## Activity
Determine how many lines below contain the word "FunctionRecord", then write that number by itself.

[Opening Records for this exercise section]

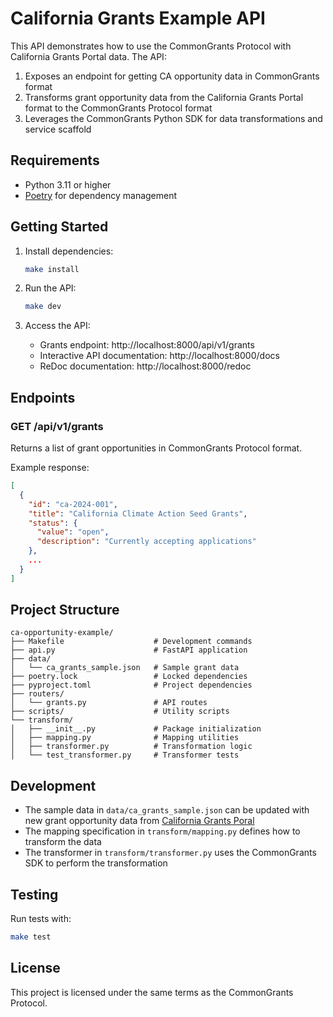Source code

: # California Grants Example API

This API demonstrates how to use the CommonGrants Protocol with California Grants Portal data. The API:

1. Exposes an endpoint for getting CA opportunity data in CommonGrants format
2. Transforms grant opportunity data from the California Grants Portal format to the CommonGrants Protocol format
3. Leverages the CommonGrants Python SDK for data transformations and service scaffold

## Requirements

- Python 3.11 or higher
- [Poetry](https://python-poetry.org/) for dependency management

## Getting Started

1. Install dependencies:
   ```bash
   make install
   ```

2. Run the API:
   ```bash
   make dev
   ```

3. Access the API:
   - Grants endpoint: http://localhost:8000/api/v1/grants
   - Interactive API documentation: http://localhost:8000/docs
   - ReDoc documentation: http://localhost:8000/redoc

## Endpoints

### GET /api/v1/grants

Returns a list of grant opportunities in CommonGrants Protocol format.

Example response:
```json
[
  {
    "id": "ca-2024-001",
    "title": "California Climate Action Seed Grants",
    "status": {
      "value": "open",
      "description": "Currently accepting applications"
    },
    ...
  }
]
```

## Project Structure

```
ca-opportunity-example/
├── Makefile                    # Development commands
├── api.py                      # FastAPI application
├── data/
│   └── ca_grants_sample.json   # Sample grant data
├── poetry.lock                 # Locked dependencies
├── pyproject.toml              # Project dependencies
├── routers/
│   └── grants.py               # API routes
├── scripts/                    # Utility scripts
└── transform/
│   ├── __init__.py             # Package initialization
│   ├── mapping.py              # Mapping utilities
│   ├── transformer.py          # Transformation logic
│   └── test_transformer.py     # Transformer tests

```

## Development

- The sample data in `data/ca_grants_sample.json` can be updated with new grant opportunity data from [California Grants Poral](https://data.ca.gov/dataset/california-grants-portal)
- The mapping specification in `transform/mapping.py` defines how to transform the data
- The transformer in `transform/transformer.py` uses the CommonGrants SDK to perform the transformation

## Testing

Run tests with:
```bash
make test
```

## License

This project is licensed under the same terms as the CommonGrants Protocol. 
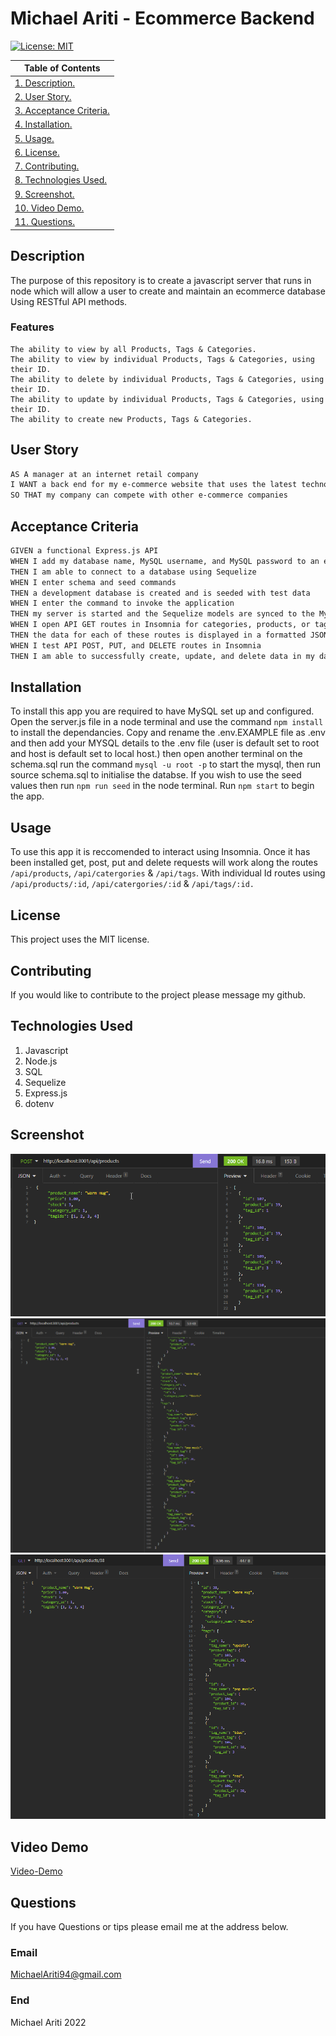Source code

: # Michael Ariti - Ecommerce Backend

[![License: MIT](https://img.shields.io/badge/License-MIT-yellow.svg)](https://opensource.org/licenses/MIT)

|  Table of Contents |
| ----------- |
| [1. Description.](#description)|
| [2. User Story.](#user-story) |
| [3. Acceptance Criteria.](#acceptance-criteria) |
| [4. Installation.](#installation) |
| [5. Usage.](#usage)|
| [6. License.](#license)|
| [7. Contributing.](#contributing)|
| [8. Technologies Used.](#technologies-used)|
| [9. Screenshot.](#screenshot)|
| [10. Video Demo.](#video-demo)|
| [11. Questions.](#questions)|

## Description

The purpose of this repository is to create a javascript server that runs in node which will allow a user to create and maintain an ecommerce database Using RESTful API methods. 

### Features
``` 
The ability to view by all Products, Tags & Categories.
The ability to view by individual Products, Tags & Categories, using their ID.
The ability to delete by individual Products, Tags & Categories, using their ID.
The ability to update by individual Products, Tags & Categories, using their ID.
The ability to create new Products, Tags & Categories.
```
## User Story

```md
AS A manager at an internet retail company
I WANT a back end for my e-commerce website that uses the latest technologies
SO THAT my company can compete with other e-commerce companies
```

## Acceptance Criteria

```md
GIVEN a functional Express.js API
WHEN I add my database name, MySQL username, and MySQL password to an environment variable file
THEN I am able to connect to a database using Sequelize
WHEN I enter schema and seed commands
THEN a development database is created and is seeded with test data
WHEN I enter the command to invoke the application
THEN my server is started and the Sequelize models are synced to the MySQL database
WHEN I open API GET routes in Insomnia for categories, products, or tags
THEN the data for each of these routes is displayed in a formatted JSON
WHEN I test API POST, PUT, and DELETE routes in Insomnia
THEN I am able to successfully create, update, and delete data in my database
```

## Installation

To install this app you are required to have MySQL set up and configured. Open the server.js file in a node terminal and use the command `npm install` to install the dependancies. Copy and rename the .env.EXAMPLE file as .env and then add your MYSQL details to the .env file (user is default set to root and host is default set to local host.) then open another terminal on the schema.sql run the command `mysql -u root -p` to start the mysql, then run source schema.sql to initialise the databse. If you wish to use the seed values then run `npm run seed` in the node terminal. Run `npm start` to begin the app. 

## Usage

To use this app it is reccomended to interact using Insomnia. Once it has been installed get, post, put and delete requests will work along the routes `/api/products`, `/api/catergories` & `/api/tags`. With individual Id routes using `/api/products/:id`, `/api/catergories/:id` & `/api/tags/:id.`

## License

This project uses the MIT license.

## Contributing

If you would like to contribute to the project please message my github.

## Technologies Used

1. Javascript
2. Node.js
3. SQL
4. Sequelize
5. Express.js
6. dotenv

## Screenshot
![App-Screenshot](./Assets/postRequest.png)
![App-Screenshot](./Assets/getRequest.png)
![App-Screenshot](./Assets/get1Request.png)

## Video Demo
[Video-Demo]()

## Questions

If you have Questions or tips please email me at the address below.

### Email
MichaelAriti94@gmail.com

### End

Michael Ariti 2022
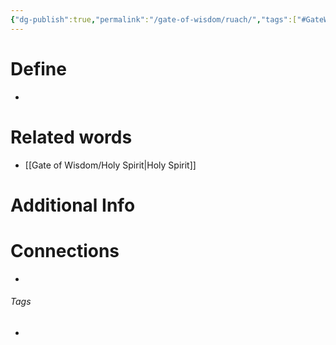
 ```yaml
---
{"dg-publish":true,"permalink":"/gate-of-wisdom/ruach/","tags":["#GateWisdom","#Ruach"]}
---
```


# Define
- 

# Related words
- [[Gate of Wisdom/Holy Spirit\|Holy Spirit]]

# Additional Info


# Connections


- 

###### Tags
- 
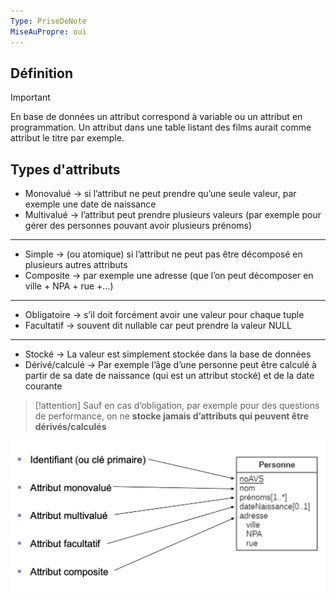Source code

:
 ```yaml
---
Type: PriseDeNote
MiseAuPropre: oui
---
```

## Définition
>[!important]
> En base de données un attribut correspond à variable ou un attribut en programmation. Un attribut dans une table listant des films aurait comme attribut le titre par exemple.

## Types d'attributs

- Monovalué -> si l’attribut ne peut prendre qu’une seule valeur, par exemple une date de naissance
- Multivalué -> l’attribut peut prendre plusieurs valeurs (par exemple pour gérer des personnes pouvant avoir plusieurs prénoms)
---
- Simple -> (ou atomique) si l’attribut ne peut pas être décomposé en plusieurs autres attributs
- Composite -> par exemple une adresse (que l’on peut décomposer en ville + NPA + rue +…)
---
- Obligatoire -> s’il doit forcément avoir une valeur pour chaque tuple
- Facultatif -> souvent dit nullable car peut prendre la valeur NULL
---
- Stocké -> La valeur est simplement stockée dans la base de données
- Dérivé/calculé -> Par exemple l’âge d’une personne peut être calculé à partir de sa date de naissance (qui est un attribut stocké) et de la date courante

>[!attention]
>Sauf en cas d’obligation, par exemple pour des questions de performance, on ne **stocke jamais d’attributs qui peuvent être dérivés/calculés**

![](/_src/img/docs/Pastedimage20230920092100.png)
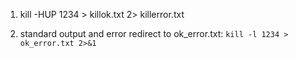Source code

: 1. kill -HUP 1234 > killok.txt 2> killerror.txt

2. standard output and error redirect to ok_error.txt: ```kill -l 1234 > ok_error.txt 2>&1```
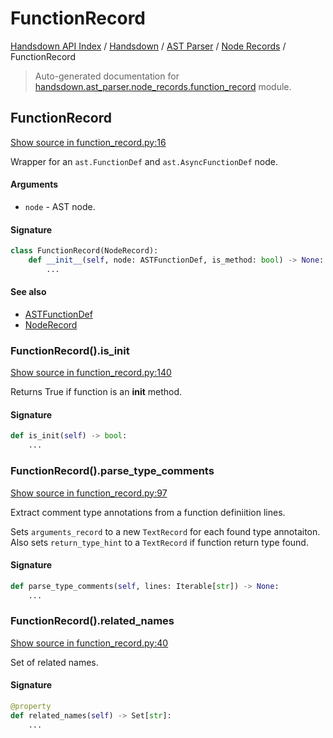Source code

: # FunctionRecord

[Handsdown API Index](../../../README.md#handsdown-api-index) /
[Handsdown](../../index.md#handsdown) /
[AST Parser](../index.md#ast-parser) /
[Node Records](./index.md#node-records) /
FunctionRecord

> Auto-generated documentation for [handsdown.ast_parser.node_records.function_record](https://github.com/vemel/handsdown/blob/main/handsdown/ast_parser/node_records/function_record.py) module.

## FunctionRecord

[Show source in function_record.py:16](https://github.com/vemel/handsdown/blob/main/handsdown/ast_parser/node_records/function_record.py#L16)

Wrapper for an `ast.FunctionDef` and `ast.AsyncFunctionDef` node.

#### Arguments

- `node` - AST node.

#### Signature

```python
class FunctionRecord(NodeRecord):
    def __init__(self, node: ASTFunctionDef, is_method: bool) -> None:
        ...
```

#### See also

- [ASTFunctionDef](../type_defs.md#astfunctiondef)
- [NodeRecord](./node_record.md#noderecord)

### FunctionRecord().is_init

[Show source in function_record.py:140](https://github.com/vemel/handsdown/blob/main/handsdown/ast_parser/node_records/function_record.py#L140)

Returns True if function is an __init__ method.

#### Signature

```python
def is_init(self) -> bool:
    ...
```

### FunctionRecord().parse_type_comments

[Show source in function_record.py:97](https://github.com/vemel/handsdown/blob/main/handsdown/ast_parser/node_records/function_record.py#L97)

Extract comment type annotations from a function definiition lines.

Sets `arguments_record` to a new `TextRecord` for each found type annotaiton.
Also sets `return_type_hint` to a `TextRecord` if function return type found.

#### Signature

```python
def parse_type_comments(self, lines: Iterable[str]) -> None:
    ...
```

### FunctionRecord().related_names

[Show source in function_record.py:40](https://github.com/vemel/handsdown/blob/main/handsdown/ast_parser/node_records/function_record.py#L40)

Set of related names.

#### Signature

```python
@property
def related_names(self) -> Set[str]:
    ...
```



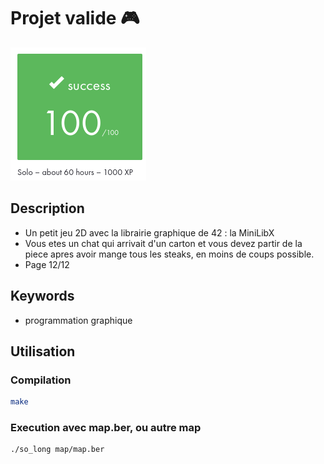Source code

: # Projet valide 🎮
![validation](./so_long.png)

## Description
 - Un petit jeu 2D avec la librairie graphique de 42 : la MiniLibX
 - Vous etes un chat qui arrivait d'un carton et vous devez partir de la piece apres avoir mange tous les steaks, en moins de coups possible. 
 - Page 12/12

## Keywords
 - programmation graphique

## Utilisation
### Compilation
```bash
make
```

### Execution avec map.ber, ou autre map
```bash
./so_long map/map.ber
```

[Closing Records for this exercise section]

## Output below
7